Read the lines below, and copy any that contain the string "bool".

Records contained in a dataset
++++++++++

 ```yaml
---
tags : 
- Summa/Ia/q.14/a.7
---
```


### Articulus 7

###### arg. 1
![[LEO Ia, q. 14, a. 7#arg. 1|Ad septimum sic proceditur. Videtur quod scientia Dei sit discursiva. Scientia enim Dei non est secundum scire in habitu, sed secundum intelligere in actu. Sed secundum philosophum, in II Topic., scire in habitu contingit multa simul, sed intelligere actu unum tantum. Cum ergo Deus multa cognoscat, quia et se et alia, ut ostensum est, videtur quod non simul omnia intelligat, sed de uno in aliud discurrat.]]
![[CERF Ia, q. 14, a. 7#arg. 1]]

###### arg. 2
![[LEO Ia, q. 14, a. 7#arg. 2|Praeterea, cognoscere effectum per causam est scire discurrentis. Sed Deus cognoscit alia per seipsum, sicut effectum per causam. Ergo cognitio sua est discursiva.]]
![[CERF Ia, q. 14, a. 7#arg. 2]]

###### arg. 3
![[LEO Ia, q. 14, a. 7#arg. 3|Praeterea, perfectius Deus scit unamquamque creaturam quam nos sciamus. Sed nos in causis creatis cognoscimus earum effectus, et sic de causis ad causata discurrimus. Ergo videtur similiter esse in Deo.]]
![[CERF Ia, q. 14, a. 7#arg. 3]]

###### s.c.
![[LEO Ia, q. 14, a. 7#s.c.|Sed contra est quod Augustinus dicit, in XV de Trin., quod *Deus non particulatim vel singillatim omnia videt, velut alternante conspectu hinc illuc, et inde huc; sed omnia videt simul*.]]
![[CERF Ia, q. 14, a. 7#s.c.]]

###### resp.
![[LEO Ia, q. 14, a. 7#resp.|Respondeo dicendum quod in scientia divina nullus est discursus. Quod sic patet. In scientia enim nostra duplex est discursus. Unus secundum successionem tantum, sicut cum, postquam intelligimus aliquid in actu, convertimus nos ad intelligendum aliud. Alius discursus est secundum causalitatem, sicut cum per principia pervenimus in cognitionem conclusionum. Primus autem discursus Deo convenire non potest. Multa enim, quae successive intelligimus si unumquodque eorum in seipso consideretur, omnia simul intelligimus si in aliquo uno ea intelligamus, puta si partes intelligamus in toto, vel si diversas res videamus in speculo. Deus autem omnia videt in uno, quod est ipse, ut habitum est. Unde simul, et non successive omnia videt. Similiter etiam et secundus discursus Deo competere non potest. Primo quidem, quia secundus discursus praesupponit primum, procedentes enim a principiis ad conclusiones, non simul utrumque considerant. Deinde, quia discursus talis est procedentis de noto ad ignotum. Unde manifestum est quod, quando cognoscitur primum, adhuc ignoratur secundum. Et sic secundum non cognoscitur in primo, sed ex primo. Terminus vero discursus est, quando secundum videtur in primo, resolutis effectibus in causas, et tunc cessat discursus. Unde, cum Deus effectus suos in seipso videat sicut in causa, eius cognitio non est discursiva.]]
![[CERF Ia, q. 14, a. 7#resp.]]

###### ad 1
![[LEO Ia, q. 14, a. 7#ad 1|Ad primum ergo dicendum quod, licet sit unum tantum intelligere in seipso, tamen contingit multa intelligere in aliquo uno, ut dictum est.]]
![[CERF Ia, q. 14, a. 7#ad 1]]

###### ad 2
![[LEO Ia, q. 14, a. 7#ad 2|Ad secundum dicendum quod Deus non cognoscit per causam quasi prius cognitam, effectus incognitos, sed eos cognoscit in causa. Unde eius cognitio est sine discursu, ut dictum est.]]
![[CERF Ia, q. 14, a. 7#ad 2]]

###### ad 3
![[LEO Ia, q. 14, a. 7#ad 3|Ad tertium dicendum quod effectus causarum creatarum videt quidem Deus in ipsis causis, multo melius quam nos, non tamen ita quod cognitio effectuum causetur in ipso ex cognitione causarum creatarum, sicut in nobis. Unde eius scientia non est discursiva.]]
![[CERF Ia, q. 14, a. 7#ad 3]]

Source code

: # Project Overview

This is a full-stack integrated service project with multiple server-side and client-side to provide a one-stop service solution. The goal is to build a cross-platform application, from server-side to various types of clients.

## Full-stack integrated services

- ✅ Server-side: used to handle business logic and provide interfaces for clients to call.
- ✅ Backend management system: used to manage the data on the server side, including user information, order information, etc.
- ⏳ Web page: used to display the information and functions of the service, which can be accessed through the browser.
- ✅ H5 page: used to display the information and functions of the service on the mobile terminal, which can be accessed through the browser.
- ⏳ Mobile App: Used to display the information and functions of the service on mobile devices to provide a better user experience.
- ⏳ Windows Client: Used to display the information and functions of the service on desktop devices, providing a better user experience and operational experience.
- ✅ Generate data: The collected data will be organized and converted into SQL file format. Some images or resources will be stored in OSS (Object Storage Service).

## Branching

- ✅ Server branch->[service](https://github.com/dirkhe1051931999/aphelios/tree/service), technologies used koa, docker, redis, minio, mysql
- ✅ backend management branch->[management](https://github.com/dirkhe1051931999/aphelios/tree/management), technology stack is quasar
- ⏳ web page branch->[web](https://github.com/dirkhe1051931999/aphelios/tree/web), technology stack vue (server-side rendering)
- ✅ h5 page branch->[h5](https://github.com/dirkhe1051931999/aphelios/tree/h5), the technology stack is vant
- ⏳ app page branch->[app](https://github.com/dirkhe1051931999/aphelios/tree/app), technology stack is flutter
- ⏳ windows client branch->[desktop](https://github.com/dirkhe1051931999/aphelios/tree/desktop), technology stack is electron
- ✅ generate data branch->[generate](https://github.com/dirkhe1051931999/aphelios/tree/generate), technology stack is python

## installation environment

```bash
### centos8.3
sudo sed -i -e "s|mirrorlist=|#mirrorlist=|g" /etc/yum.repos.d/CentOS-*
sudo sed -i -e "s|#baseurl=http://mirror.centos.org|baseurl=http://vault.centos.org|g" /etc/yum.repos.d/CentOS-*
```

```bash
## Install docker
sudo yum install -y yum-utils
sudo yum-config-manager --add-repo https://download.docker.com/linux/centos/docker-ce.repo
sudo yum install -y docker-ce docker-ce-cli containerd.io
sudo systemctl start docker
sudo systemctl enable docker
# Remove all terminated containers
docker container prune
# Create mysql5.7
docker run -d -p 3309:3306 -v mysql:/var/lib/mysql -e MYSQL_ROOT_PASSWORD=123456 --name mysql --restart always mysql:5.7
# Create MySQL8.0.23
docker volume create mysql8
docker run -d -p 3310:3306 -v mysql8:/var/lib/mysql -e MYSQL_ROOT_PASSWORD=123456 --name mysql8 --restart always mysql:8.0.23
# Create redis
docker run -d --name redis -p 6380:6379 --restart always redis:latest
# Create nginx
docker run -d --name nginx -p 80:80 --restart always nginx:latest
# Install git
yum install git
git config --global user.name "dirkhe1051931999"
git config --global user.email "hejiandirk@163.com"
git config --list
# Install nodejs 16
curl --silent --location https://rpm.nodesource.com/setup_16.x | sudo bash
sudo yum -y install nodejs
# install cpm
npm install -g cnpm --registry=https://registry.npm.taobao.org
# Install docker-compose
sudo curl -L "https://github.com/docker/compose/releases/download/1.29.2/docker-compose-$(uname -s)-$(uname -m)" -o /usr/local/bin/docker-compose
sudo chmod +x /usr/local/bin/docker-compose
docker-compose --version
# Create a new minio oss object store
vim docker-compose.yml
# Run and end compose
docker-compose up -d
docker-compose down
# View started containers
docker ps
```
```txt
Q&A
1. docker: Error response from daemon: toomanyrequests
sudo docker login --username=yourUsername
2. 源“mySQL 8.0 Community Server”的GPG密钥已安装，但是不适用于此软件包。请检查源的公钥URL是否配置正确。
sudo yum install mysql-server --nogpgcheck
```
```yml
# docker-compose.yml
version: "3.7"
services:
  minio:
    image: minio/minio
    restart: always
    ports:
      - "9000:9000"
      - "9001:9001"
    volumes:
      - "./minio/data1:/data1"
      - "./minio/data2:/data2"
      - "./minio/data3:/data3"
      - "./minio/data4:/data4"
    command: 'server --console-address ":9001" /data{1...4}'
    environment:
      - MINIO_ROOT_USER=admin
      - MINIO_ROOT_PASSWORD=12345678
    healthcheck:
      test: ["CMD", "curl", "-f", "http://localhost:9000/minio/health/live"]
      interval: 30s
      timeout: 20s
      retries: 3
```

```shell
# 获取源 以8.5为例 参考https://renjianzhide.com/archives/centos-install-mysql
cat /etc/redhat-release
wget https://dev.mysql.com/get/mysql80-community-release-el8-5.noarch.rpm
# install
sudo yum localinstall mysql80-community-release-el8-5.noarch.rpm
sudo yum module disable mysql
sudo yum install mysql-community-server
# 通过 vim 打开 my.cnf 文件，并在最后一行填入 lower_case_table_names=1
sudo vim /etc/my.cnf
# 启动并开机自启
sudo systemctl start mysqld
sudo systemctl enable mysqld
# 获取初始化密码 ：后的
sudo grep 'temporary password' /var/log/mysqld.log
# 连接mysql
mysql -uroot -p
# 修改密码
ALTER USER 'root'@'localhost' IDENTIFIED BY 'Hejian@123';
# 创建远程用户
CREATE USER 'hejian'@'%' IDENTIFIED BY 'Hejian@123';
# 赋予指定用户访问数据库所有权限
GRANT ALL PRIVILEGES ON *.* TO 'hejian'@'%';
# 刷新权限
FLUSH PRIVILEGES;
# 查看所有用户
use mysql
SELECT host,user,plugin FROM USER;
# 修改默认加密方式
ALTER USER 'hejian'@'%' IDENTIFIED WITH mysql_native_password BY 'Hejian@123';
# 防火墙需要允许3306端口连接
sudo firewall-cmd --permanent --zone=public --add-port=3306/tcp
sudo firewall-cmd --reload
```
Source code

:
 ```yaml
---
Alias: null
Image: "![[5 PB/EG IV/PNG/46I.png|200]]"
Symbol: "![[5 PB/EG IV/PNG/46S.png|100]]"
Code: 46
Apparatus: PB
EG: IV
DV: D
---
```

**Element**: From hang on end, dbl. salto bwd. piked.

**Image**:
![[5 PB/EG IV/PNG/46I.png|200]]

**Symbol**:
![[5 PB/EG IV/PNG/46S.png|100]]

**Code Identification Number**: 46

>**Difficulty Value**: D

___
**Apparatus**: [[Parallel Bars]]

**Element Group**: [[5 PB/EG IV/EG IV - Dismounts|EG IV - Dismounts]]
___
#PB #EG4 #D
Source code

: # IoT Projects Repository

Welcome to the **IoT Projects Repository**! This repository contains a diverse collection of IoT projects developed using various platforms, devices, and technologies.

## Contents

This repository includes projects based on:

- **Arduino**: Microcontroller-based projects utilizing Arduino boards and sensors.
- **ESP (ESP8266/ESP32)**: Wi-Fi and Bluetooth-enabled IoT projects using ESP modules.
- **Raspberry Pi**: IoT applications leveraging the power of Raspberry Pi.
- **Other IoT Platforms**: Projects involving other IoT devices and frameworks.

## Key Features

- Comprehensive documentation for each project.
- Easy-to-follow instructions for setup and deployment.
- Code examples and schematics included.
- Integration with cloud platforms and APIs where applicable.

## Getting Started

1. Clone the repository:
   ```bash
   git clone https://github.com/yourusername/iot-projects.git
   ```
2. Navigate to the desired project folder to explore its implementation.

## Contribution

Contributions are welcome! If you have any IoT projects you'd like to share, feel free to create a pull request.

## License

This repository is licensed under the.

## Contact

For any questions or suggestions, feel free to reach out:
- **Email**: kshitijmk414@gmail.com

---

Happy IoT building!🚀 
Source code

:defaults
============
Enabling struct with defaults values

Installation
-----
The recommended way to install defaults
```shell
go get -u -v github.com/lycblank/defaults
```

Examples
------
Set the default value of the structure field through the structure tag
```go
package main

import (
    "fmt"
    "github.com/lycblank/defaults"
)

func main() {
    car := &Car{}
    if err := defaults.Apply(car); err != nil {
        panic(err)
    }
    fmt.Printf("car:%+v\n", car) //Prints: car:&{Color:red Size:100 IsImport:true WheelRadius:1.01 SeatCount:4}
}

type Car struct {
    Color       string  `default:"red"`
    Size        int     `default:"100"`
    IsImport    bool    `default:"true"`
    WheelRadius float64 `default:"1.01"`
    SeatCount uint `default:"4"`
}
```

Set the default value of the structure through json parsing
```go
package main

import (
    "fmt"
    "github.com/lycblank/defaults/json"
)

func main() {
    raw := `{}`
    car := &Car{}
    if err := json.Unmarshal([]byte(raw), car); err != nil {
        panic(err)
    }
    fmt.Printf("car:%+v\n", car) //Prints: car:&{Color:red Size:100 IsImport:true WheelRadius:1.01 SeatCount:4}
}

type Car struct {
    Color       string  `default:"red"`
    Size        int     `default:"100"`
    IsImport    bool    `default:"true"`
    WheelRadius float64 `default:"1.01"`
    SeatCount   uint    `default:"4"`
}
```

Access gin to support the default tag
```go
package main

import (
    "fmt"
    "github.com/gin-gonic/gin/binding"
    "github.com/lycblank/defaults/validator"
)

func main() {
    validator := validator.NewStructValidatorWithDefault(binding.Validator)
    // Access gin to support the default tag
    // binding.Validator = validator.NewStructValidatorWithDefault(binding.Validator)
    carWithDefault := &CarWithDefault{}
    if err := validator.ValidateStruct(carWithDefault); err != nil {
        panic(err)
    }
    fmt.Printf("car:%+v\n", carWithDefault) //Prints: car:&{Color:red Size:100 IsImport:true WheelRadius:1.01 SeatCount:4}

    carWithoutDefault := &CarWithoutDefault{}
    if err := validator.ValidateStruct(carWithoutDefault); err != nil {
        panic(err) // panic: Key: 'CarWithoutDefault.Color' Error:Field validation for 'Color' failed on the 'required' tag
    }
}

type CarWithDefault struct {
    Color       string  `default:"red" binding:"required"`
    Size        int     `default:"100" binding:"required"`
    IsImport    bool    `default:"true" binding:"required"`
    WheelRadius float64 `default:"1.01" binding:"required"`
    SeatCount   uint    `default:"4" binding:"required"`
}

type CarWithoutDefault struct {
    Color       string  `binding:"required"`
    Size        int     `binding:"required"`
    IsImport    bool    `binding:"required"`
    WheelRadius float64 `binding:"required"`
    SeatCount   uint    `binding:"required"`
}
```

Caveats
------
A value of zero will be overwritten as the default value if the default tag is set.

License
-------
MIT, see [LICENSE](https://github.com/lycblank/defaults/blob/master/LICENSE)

++++++++++

■ WRITTEN REPLY:
    IsImport    bool    `default:"true"`
    IsImport    bool    `default:"true"`
    IsImport    bool    `default:"true" binding:"required"`
    IsImport    bool    `binding:"required"`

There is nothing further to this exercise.